Men run 95 percent of the big companies in the world, Sandberg said, and men hold three-quarters of the jobs in computing and information technology.

Meanwhile, women too often hold back. They underestimate themselves, she said, don't ask for promotions as readily, don't push for raises and, in technology, there is simply not enough female participation.

"I don't think that's OK," Sandberg said. "I think we can and will do better when we use the full talents of our population in every industry, in the technical industries that are so critical to our future."

High-tech has high stakes

Sandberg sat for a keynote conversation with conference co-founder Telle Whitney and Maria Klawe, president of Harvey Mudd College in California.

While the number of jobs that require high-tech skills has grown dramatically over the past few decades, the share of women preparing for those jobs has plummeted. Thirty-seven percent of computing degrees went to women in 1985, compared with 18 percent in 2009, according to the National Center for Women and Information Technology.

Whitney said the number of women getting computer science degrees started to fall when the field was rolled into college engineering departments. People had less sense of what could be accomplished with a computer science degree in the 1980s, and boys latched onto personal computers and video games more quickly than girls. While the share of computer science degrees going to women rose in the 1990s, the percentage fell again after the dot-com bust.

"There was a view that the jobs were being outsourced, and also it just wasn't cool," Whitney said. "There's an image factor that's probably the biggest issue."

At Klawe's college, nearly half of sophomores who declared computer science as their majors are women. She said the key is to make computer science fun and accessible. High school girls, Klawe said, think that programming is boring, that they won't be good at it because computers are daunting and that they "wouldn't want to be seen dead with the people who work in computer science."

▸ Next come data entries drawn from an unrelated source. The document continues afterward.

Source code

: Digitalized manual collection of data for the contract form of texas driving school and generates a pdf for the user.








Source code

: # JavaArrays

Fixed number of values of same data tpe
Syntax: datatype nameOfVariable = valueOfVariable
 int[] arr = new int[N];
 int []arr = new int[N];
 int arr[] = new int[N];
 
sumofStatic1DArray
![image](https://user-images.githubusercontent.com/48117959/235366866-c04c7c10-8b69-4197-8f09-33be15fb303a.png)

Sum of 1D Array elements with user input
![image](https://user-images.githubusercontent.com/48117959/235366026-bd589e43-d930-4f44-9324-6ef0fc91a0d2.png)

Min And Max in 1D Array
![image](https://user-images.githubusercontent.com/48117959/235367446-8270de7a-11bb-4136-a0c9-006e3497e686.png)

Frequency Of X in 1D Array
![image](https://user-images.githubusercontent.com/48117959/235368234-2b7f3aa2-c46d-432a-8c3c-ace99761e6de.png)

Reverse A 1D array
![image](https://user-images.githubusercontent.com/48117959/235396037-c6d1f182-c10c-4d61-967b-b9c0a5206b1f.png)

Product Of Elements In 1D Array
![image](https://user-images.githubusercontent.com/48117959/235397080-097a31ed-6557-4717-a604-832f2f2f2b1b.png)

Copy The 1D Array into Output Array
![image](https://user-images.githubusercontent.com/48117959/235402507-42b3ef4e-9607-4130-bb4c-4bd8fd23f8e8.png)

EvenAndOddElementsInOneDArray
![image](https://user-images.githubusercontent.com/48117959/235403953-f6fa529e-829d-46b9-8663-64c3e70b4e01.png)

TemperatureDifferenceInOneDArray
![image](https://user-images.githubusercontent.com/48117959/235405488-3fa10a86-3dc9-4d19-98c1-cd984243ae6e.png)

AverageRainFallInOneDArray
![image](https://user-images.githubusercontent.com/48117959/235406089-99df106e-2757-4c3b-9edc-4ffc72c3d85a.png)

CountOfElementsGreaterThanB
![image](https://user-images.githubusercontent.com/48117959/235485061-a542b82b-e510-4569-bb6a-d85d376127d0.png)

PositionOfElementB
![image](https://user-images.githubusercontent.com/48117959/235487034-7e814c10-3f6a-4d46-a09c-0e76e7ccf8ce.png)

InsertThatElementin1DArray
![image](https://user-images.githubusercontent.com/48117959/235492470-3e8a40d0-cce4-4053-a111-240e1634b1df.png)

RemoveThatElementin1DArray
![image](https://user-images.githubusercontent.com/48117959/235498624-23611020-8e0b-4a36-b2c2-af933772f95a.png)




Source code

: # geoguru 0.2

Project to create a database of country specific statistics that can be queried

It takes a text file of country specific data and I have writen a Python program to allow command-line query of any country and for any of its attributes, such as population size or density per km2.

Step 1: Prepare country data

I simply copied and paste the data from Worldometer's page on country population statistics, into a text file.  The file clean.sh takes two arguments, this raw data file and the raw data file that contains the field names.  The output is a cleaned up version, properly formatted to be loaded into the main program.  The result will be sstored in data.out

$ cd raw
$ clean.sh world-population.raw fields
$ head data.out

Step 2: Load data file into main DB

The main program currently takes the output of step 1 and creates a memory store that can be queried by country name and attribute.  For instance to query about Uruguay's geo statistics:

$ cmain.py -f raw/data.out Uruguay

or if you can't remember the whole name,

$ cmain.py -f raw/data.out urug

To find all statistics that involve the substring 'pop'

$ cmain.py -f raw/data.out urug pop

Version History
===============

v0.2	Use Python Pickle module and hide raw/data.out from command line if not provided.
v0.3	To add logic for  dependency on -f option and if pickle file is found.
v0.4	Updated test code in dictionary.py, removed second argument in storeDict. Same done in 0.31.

So Harvey Mudd started sending first-year female students interested in computer science to the Hopper conference, to introduce them to the world of women in technology. The school retooled its computer science curriculum to make it more interesting and fun.

"They took the introductory computer science course, and they just decided to make it the most fun course you could possibly take," Klawe said. "They made it not scary."

Sandberg said technology is driving progress in the world and allowing unprecedented new types of collaboration, which only adds to the urgent need for female participation.

Before the Internet, the largest project that a large group of people worked on together was a pyramid, she said, and that was about 70,000 people. In 2009, Facebook announced that 300,000 people had helped translate Facebook into 70 languages.

"Technology is going to change the world," Sandberg said. "In order to change the world in the right ways, we need women to lead along with men."